## Task material

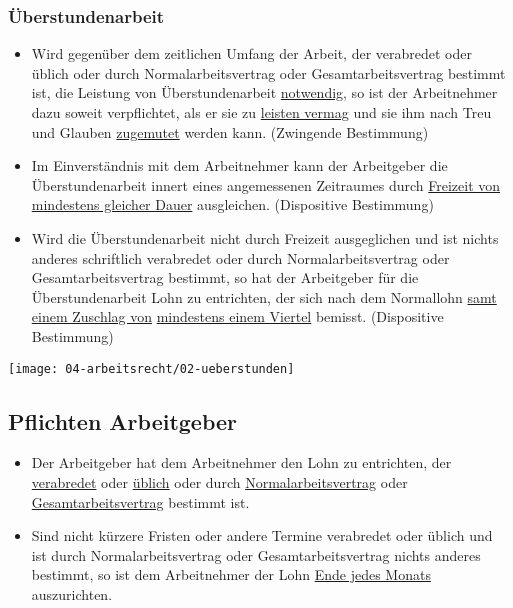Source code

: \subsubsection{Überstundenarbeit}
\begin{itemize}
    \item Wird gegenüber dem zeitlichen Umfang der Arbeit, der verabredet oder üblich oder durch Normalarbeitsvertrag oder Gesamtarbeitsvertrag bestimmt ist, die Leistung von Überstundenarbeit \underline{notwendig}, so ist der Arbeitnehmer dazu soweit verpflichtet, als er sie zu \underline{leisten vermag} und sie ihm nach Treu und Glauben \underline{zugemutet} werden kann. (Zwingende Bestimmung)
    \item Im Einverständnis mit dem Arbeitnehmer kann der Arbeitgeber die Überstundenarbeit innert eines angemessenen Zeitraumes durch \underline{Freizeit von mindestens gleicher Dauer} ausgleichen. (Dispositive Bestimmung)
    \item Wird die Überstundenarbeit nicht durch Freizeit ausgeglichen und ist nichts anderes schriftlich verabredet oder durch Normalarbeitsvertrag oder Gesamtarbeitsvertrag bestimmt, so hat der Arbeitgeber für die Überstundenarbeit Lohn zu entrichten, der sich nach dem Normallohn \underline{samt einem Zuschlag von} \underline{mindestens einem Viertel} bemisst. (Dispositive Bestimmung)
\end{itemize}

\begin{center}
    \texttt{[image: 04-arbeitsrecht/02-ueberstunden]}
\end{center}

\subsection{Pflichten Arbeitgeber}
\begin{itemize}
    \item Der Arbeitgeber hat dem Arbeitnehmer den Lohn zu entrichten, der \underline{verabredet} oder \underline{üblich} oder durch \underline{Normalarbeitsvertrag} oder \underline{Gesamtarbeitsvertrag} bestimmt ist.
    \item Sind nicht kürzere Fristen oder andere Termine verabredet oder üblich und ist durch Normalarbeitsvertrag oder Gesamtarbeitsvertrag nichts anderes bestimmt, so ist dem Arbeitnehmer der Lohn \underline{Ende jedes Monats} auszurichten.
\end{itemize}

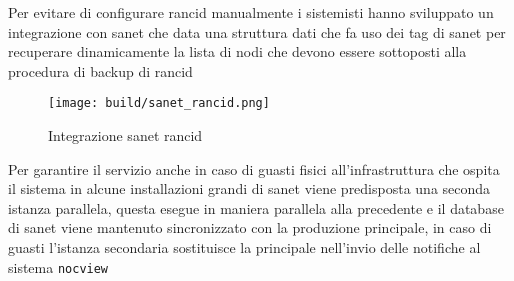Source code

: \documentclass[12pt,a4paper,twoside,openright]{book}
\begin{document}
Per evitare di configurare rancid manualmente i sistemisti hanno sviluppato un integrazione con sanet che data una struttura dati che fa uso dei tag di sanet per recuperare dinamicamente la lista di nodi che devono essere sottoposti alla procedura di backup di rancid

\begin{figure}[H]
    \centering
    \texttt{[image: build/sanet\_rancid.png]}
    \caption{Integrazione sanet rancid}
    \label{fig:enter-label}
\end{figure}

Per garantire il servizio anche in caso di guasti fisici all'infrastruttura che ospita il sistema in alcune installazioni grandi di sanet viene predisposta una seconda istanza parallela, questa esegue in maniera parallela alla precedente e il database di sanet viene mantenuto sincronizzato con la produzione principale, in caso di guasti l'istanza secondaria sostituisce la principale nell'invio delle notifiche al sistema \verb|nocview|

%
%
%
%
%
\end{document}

## What you should do
Give back, unaltered, each line of the listing from the first to the line that contains "kann. (Zwingende Bestimmung)", leaving every picture out.

## Written answer
Source code

: \subsubsection{Überstundenarbeit}
\begin{itemize}
    \item Wird gegenüber dem zeitlichen Umfang der Arbeit, der verabredet oder üblich oder durch Normalarbeitsvertrag oder Gesamtarbeitsvertrag bestimmt ist, die Leistung von Überstundenarbeit \underline{notwendig}, so ist der Arbeitnehmer dazu soweit verpflichtet, als er sie zu \underline{leisten vermag} und sie ihm nach Treu und Glauben \underline{zugemutet} werden kann. (Zwingende Bestimmung)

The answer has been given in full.